Match your distance metric to the model (cosine vs. dot product vs. L2) and use the model's asymmetric input types — document for the corpus, query for the question. A mismatch here silently degrades retrieval and is one of the most common embedding bugs.

For where embeddings sit in the broader system, see How RAG Actually Works; for handing the build to an agent, the data-scientist and rag-pipeline-engineer can take it from a shortlist to a measured choice.

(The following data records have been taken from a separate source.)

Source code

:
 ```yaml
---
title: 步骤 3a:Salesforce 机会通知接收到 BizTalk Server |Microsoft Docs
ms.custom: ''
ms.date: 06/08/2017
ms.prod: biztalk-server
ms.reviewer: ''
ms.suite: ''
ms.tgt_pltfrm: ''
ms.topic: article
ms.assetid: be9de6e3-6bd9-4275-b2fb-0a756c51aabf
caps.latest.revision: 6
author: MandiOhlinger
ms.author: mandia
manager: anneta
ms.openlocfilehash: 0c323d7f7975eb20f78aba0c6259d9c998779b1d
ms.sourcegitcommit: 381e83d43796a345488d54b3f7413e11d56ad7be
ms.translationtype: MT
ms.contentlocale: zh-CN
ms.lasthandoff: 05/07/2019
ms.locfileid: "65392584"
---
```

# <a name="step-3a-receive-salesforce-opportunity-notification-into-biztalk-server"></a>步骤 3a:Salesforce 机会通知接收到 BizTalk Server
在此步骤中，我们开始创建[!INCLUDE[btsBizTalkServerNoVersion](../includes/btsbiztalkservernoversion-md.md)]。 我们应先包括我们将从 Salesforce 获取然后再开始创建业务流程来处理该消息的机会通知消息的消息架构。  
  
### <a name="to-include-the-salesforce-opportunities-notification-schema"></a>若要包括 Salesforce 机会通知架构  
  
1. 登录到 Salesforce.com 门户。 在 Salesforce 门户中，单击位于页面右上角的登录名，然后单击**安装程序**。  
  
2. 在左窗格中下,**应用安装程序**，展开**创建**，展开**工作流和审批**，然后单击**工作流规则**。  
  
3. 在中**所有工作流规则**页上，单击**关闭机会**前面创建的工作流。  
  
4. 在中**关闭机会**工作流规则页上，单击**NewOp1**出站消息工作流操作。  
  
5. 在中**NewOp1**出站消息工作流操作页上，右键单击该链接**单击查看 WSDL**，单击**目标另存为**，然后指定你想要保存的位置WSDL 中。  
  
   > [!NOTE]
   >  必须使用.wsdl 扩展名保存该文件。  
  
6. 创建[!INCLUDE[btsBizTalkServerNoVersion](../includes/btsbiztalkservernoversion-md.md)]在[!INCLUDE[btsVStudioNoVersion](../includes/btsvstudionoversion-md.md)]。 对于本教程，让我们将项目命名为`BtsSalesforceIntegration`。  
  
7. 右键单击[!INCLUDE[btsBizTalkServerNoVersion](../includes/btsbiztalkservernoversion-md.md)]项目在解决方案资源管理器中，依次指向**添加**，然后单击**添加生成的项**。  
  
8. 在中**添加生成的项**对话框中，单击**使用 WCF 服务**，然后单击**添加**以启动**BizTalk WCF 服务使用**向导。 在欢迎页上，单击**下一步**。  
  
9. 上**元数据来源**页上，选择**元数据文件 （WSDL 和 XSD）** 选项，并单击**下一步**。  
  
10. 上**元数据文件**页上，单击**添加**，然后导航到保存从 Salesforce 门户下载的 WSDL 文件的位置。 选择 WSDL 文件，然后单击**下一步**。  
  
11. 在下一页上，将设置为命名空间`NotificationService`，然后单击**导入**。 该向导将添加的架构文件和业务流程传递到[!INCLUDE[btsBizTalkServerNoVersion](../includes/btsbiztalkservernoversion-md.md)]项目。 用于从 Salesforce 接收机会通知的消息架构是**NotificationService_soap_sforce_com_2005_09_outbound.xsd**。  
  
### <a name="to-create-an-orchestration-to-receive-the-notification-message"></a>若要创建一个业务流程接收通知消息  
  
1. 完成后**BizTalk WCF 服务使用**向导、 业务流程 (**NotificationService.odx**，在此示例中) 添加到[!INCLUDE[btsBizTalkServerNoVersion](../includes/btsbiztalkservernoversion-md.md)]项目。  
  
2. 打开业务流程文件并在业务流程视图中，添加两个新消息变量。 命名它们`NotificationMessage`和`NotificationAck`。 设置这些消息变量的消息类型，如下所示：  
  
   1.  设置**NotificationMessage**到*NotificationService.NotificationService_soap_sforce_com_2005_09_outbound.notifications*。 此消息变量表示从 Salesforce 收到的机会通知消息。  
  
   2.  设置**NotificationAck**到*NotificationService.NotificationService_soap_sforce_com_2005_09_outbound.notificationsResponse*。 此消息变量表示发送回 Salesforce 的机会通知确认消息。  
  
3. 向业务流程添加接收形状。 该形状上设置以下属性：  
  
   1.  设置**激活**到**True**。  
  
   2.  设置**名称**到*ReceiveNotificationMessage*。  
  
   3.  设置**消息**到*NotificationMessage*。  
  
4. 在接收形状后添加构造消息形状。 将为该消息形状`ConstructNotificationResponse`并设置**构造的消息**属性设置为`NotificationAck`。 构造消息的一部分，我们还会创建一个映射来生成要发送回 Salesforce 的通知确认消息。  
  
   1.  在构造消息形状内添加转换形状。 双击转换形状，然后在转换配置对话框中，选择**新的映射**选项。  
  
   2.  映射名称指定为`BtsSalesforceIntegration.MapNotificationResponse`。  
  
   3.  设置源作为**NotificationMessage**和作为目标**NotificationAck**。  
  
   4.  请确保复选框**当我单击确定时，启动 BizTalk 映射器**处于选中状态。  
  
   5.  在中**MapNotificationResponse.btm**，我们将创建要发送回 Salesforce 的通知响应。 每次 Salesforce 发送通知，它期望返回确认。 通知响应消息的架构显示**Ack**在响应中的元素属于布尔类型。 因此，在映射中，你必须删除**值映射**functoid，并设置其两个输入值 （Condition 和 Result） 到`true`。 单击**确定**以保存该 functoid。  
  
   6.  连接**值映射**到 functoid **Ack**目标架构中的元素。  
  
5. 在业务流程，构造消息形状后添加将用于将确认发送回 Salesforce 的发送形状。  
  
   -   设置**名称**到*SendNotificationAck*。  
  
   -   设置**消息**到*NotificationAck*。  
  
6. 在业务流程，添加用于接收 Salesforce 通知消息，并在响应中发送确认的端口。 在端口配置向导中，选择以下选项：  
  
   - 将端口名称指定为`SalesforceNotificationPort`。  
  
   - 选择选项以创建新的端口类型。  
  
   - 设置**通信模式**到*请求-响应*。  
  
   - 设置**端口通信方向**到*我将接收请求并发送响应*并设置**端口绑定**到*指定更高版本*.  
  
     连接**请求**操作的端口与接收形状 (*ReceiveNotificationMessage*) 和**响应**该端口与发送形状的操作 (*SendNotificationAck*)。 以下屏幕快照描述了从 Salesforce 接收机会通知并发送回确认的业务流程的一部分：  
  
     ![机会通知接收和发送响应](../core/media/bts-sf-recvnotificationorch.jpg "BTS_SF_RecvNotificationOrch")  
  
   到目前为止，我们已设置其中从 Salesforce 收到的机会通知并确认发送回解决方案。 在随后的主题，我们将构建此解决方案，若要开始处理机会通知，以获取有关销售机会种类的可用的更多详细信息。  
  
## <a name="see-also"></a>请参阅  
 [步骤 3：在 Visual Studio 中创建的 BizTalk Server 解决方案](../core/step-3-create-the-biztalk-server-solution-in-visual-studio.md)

Frequently asked questions

What is the best embedding model for RAG in 2026?
There's no universal winner — it depends on your data, languages, latency/cost budget, and whether you can self-host. As a rule of thumb: Voyage AI often leads on pure retrieval accuracy, OpenAI's text-embedding-3 models are a strong easy default, Cohere is excellent for multilingual and multimodal, and open-source models like BGE, Nomic, and E5 are best when cost, privacy, or control matter. Validate the shortlist on your own eval set.
Should I use a hosted embedding API or an open-source model?
Use a hosted API (OpenAI, Cohere, Voyage) when you want the best accuracy with zero infrastructure and your data can leave your environment. Use an open-source model (BGE, Nomic, E5) when you need to control cost at scale, keep data in-house for privacy/compliance, or run fully offline. Open-source means you host and operate the model yourself.
What embedding dimension should I use?
Bigger isn't automatically better. Higher dimensions can improve quality but cost more storage and slow search. Many modern models use Matryoshka representation learning, so you can truncate the vector (e.g. 1024 → 256) and trade a little accuracy for big storage and speed savings. Pick the smallest dimension that still hits your retrieval target on your eval set.
Can I mix embeddings from different models in one index?
No. Vectors from different models live in different spaces and are not comparable — mixing them produces meaningless similarities. If you change embedding models, you must re-embed and re-index your entire corpus. That re-embedding cost is the main lock-in to weigh before choosing.